## Homework 2: 
## Discovery of Frequent Itemsets and Association Rules
### Group 11

Boyu Xue (boyux@kth.se), Kristupas Bajarunas(kristupasbajarunas@gmail.com)


### Description:

The problem of discovering association rules between itemsets in a sales transaction database (a set of baskets) includes the following two sub-problems [R. Agrawal and R. Srikant, VLDB '94]:

#### Finding frequent itemsets with support at least s;
Generating association rules with confidence at least c from the itemsets found in the first step.
Remind that an association rule is an implication X → Y, where X and Y are itemsets such that X∩Y=∅. Support of the rule X → Y is the number of transactions that contain X⋃Y. Confidence of the rule X → Y the fraction of transactions containing X⋃Y in all transactions that contain X.

#### Task
You are to solve the first sub-problem: to implement the Apriori algorithm for finding frequent itemsets with support at least s in a dataset of sales transactions. Remind that support of an itemset is the number of transactions containing the itemset. To test and evaluate your implementation, write a program that uses your Apriori algorithm implementation to discover frequent itemsets with support at least s in a given dataset of sales transactions.

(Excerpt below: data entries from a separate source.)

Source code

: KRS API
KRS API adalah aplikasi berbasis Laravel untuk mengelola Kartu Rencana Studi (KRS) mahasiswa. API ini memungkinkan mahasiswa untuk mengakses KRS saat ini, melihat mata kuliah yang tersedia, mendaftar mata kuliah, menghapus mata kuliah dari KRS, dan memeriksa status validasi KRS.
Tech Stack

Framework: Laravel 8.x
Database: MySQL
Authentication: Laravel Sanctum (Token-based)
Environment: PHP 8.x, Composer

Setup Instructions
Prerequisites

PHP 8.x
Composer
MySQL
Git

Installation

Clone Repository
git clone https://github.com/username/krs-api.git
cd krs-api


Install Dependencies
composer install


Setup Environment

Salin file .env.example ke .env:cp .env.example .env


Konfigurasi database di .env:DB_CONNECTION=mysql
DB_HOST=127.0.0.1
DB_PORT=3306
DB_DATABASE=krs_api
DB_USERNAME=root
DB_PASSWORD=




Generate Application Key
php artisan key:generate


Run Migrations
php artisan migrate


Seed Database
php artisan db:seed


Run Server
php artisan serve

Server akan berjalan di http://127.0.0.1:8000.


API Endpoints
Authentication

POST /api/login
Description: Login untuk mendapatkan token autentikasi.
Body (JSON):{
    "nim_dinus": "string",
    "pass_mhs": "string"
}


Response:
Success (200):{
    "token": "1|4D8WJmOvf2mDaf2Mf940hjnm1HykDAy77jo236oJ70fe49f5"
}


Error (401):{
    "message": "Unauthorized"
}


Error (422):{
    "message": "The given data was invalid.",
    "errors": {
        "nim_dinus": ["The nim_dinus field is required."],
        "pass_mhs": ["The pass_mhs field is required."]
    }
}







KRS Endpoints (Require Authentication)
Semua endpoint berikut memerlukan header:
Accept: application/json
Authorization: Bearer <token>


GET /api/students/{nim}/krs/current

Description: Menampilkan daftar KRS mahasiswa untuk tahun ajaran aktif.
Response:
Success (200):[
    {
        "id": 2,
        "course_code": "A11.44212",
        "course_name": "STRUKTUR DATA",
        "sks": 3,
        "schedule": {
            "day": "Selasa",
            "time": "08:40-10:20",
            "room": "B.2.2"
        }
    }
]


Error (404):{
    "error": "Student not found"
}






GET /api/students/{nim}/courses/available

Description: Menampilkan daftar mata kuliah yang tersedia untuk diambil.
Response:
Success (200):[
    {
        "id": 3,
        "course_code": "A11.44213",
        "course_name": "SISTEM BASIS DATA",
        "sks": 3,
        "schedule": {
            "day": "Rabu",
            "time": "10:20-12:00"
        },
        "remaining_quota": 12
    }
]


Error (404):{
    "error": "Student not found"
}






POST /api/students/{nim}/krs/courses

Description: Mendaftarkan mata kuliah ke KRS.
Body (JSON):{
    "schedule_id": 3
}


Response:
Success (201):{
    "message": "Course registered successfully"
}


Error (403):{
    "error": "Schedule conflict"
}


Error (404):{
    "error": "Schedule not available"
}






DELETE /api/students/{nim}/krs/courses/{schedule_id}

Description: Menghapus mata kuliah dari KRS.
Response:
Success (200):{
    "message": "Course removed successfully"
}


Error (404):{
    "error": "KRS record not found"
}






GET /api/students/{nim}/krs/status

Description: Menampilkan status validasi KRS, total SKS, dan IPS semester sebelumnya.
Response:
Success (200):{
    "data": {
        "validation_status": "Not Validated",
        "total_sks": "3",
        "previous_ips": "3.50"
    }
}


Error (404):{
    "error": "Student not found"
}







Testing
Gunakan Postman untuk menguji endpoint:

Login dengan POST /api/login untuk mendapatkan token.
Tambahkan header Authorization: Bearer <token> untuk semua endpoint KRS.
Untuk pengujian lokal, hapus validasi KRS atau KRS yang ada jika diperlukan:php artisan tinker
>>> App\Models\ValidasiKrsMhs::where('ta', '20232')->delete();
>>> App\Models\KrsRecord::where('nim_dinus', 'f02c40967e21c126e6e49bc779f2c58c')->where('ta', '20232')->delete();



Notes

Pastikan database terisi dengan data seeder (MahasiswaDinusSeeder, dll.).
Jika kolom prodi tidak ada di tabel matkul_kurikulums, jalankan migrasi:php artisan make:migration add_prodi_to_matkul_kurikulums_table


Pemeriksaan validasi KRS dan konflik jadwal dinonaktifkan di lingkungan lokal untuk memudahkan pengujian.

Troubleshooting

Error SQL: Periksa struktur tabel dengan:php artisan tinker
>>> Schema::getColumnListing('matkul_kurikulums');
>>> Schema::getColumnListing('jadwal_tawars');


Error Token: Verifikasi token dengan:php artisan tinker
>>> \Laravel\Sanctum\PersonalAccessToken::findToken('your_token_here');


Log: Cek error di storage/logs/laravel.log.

The implementation can be done using any big data processing framework, such as Apache Spark, Apache Flink, or no framework, e.g., in Java, Python, etc.  

#### Optional task for extra bonus

Solve the second sub-problem, i.e., develop and implement an algorithm for generating association rules between frequent itemsets discovered by using the Apriori algorithm in a dataset of sales transactions. The rules must have support at least s and confidence at least c, where s and c are given as input parameters.

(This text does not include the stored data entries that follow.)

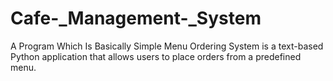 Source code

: # Cafe-_Management-_System
A Program Which Is Basically  Simple Menu Ordering System is a text-based Python application that allows users to place orders from a predefined menu. 
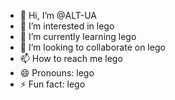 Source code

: - 👋 Hi, I’m @ALT-UA
- 👀 I’m interested in lego
- 🌱 I’m currently learning lego
- 💞️ I’m looking to collaborate on lego
- 📫 How to reach me lego
- 😄 Pronouns: lego
- ⚡ Fun fact: lego

<!---
ALT-UA/ALT-UA is a ✨ special ✨ repository because its `README.md` (this file) appears on your GitHub profile.
You can click the Preview link to take a look at your changes.
--->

#### 1. Import libiaries and tools

In [1]:
import numpy as np
from collections import defaultdict
import itertools
import random
import time

#### 2. Read the file

1. Split the space " " between the transactions from the file.
2. Return the singletons as integers and append them to the database.

In [2]:
data_file="./data/T10I4D100K.dat"
database = []
for l in open(data_file, 'r'):
    items = l.strip().split(' ')
    singletons = list(map(int, items)) # convert items to integers
    database.append(singletons)

#### 3. Creat some parameters

1. Support threshold of frequent itemsets:Since there are many items(100,000) in this database, the support degree of each frequent itemsets will be very low. So we use 1% as a support degree, which given a support threshould of 1,000.

2. "max_k" is the maximum number of items in a candidate k-itemsets, we use 5 as the value of the "max_k".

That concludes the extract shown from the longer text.